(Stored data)
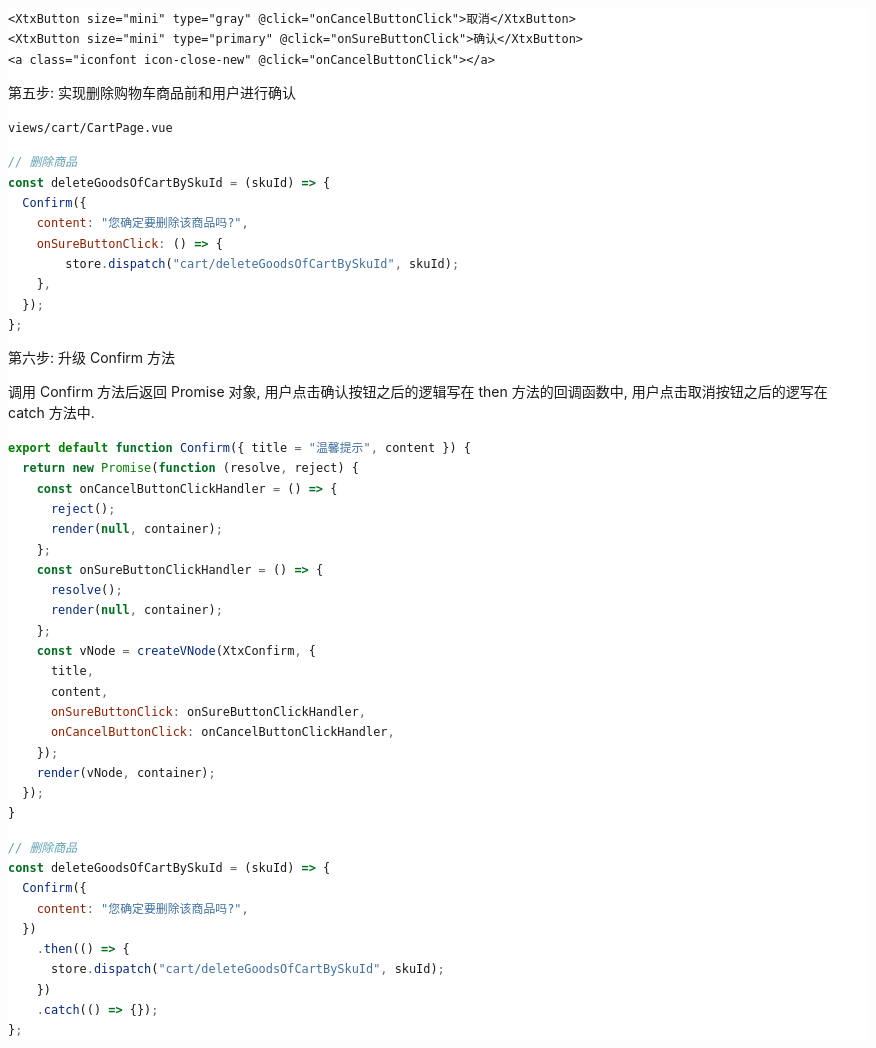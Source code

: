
 ```vue
<XtxButton size="mini" type="gray" @click="onCancelButtonClick">取消</XtxButton>
<XtxButton size="mini" type="primary" @click="onSureButtonClick">确认</XtxButton>
<a class="iconfont icon-close-new" @click="onCancelButtonClick"></a>
```

第五步: 实现删除购物车商品前和用户进行确认

`views/cart/CartPage.vue`

```javascript
// 删除商品
const deleteGoodsOfCartBySkuId = (skuId) => {
  Confirm({
    content: "您确定要删除该商品吗?",
    onSureButtonClick: () => {
    	store.dispatch("cart/deleteGoodsOfCartBySkuId", skuId);
    },
  });
};
```

第六步: 升级 Confirm 方法

调用 Confirm 方法后返回 Promise 对象, 用户点击确认按钮之后的逻辑写在 then 方法的回调函数中, 用户点击取消按钮之后的逻写在 catch 方法中.

```javascript
export default function Confirm({ title = "温馨提示", content }) {
  return new Promise(function (resolve, reject) {
    const onCancelButtonClickHandler = () => {
      reject();
      render(null, container);
    };
    const onSureButtonClickHandler = () => {
      resolve();
      render(null, container);
    };
    const vNode = createVNode(XtxConfirm, {
      title,
      content,
      onSureButtonClick: onSureButtonClickHandler,
      onCancelButtonClick: onCancelButtonClickHandler,
    });
    render(vNode, container);
  });
}
```

```javascript
// 删除商品
const deleteGoodsOfCartBySkuId = (skuId) => {
  Confirm({
  	content: "您确定要删除该商品吗?",
  })
    .then(() => {
      store.dispatch("cart/deleteGoodsOfCartBySkuId", skuId);
    })
    .catch(() => {});
};
```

> [TASK TO COMPLETE]: Filter the lines above so that only those with the string "dispatch" remain, then copy them.

> [ANSWER AREA]:
    	store.dispatch("cart/deleteGoodsOfCartBySkuId", skuId);
      store.dispatch("cart/deleteGoodsOfCartBySkuId", skuId);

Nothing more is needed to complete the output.